En estos momentos los diferentes partidos políticos han empezado a llevar agua a sus molinos, poco o nada les interesa que las autoridades electorales se den cuenta que se están adelantando a los tiempos para hacer campañas.
Muchos de quienes van a contender no han perdido el tiempo y se han dedicado a visitar colonias para llevarles artículos de los que se venden en los mercaditos, dando precios bajos para “ayudar” a la economía de los hogares de los coahuilenses.
Pero ya vienen los que reparten desde despensas hasta algo ma$, mismos que ya son esperados, primeramente por los líderes y las lideresas de los organismos políticos, ya que es la hora de repartir y ahí entra el refrán que dice que el parte y comparte, le toca la mejor parte.
Claro que también están aquellos que dicen que no pertenecen a ningún partido, que no son ni priístas, ni morenistas, como tampoco udecistas, de Movimiento Ciudadano o del Verde Ecologista, que ellos se mantienen al margen de la política, ya que cuidan mucho su imagen y no les gusta aparecer ante sus amigos, compadres, vecinos y mismos familiares como alguien que por fuera tiene un color, pero por dentro su corazón late por cualquiera de los organismos políticos que participan en la contienda, por lo que están agazapados a la espera de que empiecen a llegar las dádivas buenas, los regalos que les habrán de entregar a cambio de sus votos o por comprometer sus credenciales de elector.
Lo malo de las elecciones son las campañas, ya que los candidatos empezarán con las mismas promesas que sus antecesores, habrán de decirle a los coahuilenses que ellos si habrán de velar por sus intereses, que se preocuparán porque lleguen todos los servicios y habrán de hablar de bajarles el sol, la luna y las estrellas.
Son las famosas peroratas de siempre, pero eso que importa, ya que aguantar los discursos de siempre es algo que poco importa, ya que lo que viene detrás de los mismos es lo que cuenta.

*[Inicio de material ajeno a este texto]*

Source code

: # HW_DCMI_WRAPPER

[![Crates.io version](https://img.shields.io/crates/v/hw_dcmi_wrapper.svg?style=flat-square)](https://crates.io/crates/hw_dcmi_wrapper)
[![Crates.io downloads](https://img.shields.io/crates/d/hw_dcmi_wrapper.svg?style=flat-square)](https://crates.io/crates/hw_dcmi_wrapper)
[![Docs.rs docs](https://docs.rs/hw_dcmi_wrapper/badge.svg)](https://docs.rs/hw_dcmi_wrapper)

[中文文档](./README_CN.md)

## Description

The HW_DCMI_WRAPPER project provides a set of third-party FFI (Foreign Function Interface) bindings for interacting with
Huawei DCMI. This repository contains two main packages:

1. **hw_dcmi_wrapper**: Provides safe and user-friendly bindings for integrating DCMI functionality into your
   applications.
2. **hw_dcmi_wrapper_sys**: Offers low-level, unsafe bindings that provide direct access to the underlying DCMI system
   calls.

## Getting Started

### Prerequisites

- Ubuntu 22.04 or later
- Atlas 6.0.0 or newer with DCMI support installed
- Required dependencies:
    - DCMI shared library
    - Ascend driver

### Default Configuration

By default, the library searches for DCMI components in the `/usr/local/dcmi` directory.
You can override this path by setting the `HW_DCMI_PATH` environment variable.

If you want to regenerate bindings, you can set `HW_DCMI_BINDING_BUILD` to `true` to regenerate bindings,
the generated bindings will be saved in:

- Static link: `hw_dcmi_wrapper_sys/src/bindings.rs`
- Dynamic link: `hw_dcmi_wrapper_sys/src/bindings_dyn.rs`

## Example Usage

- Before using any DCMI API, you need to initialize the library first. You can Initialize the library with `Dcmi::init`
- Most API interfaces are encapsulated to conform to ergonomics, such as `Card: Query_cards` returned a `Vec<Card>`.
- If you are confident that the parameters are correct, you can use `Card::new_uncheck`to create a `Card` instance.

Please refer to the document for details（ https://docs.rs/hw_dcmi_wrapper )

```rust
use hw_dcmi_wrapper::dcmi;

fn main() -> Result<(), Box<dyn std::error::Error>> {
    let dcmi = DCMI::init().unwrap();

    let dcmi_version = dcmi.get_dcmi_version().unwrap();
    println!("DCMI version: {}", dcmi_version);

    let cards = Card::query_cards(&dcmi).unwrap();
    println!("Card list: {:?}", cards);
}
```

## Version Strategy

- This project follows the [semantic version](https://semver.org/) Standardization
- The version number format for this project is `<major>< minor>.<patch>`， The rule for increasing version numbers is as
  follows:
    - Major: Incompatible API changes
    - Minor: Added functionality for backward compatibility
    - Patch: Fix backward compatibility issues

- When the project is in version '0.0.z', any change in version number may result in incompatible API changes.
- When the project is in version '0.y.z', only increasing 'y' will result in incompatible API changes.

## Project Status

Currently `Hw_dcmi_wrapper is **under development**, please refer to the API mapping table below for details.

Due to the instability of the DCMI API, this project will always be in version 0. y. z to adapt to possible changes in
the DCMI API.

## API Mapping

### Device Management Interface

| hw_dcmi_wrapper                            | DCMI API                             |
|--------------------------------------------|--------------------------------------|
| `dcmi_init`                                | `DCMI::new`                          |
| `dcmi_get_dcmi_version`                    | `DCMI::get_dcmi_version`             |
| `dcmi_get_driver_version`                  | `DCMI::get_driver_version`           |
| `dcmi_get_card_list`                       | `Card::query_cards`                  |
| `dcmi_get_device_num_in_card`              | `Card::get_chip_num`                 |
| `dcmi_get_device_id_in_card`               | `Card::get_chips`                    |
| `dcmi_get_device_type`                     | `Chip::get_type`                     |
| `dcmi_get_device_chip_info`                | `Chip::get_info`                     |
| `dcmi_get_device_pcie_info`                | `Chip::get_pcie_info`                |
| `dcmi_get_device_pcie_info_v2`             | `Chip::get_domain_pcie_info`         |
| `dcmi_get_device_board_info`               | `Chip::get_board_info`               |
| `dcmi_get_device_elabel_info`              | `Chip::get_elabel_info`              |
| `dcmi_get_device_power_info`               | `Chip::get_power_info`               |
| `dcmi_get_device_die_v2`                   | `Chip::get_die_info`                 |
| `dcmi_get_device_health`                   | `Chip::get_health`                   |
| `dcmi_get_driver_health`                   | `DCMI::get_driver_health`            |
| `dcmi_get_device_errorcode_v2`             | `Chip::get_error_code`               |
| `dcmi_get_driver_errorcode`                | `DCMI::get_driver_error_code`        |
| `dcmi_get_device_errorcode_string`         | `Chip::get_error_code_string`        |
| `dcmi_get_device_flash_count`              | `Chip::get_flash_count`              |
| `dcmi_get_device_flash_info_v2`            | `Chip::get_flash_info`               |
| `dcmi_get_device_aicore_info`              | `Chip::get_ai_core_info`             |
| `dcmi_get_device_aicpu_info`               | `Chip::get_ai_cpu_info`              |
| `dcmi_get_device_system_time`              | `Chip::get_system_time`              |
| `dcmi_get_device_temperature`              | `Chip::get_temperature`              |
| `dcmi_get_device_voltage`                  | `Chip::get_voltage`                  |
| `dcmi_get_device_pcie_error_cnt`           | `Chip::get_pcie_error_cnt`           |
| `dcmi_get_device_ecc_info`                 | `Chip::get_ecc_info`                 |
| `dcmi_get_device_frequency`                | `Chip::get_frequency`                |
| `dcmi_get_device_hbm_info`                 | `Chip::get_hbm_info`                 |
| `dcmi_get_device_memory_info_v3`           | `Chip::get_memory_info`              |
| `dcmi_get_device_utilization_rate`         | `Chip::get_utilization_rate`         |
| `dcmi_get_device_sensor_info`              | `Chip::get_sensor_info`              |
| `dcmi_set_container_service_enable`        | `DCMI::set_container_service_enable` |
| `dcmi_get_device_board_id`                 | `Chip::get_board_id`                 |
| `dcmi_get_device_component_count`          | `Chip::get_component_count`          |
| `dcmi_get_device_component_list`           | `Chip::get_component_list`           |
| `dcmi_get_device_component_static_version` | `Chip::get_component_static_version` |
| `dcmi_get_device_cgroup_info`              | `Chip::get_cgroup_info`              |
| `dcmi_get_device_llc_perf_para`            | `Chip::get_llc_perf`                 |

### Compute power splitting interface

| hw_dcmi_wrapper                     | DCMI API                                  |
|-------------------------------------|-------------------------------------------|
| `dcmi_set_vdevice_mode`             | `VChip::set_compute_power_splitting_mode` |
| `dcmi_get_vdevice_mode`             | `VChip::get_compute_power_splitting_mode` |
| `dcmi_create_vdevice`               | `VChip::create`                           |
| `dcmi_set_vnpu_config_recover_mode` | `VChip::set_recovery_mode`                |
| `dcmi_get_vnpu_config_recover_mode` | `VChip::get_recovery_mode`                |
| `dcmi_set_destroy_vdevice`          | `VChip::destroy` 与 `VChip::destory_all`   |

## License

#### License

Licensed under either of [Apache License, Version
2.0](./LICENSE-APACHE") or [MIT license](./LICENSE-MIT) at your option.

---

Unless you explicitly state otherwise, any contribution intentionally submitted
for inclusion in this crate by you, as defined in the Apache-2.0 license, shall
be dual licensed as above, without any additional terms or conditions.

Lo preocupante es que muchos que se dicen que apoyan a determinado partido, resulta que también se encuentran en las listas de otro, ya que con el colmillo largo y retorcido que tienen, ya se las saben y para ellos lo importante es ganar.
Los líderes y lideresas ya se frotan las manos, también se lamen los bigotes y es que es cuando aprovechan para hacerle mejores a sus viviendas y hasta comprar algún carrito de reciente modelo.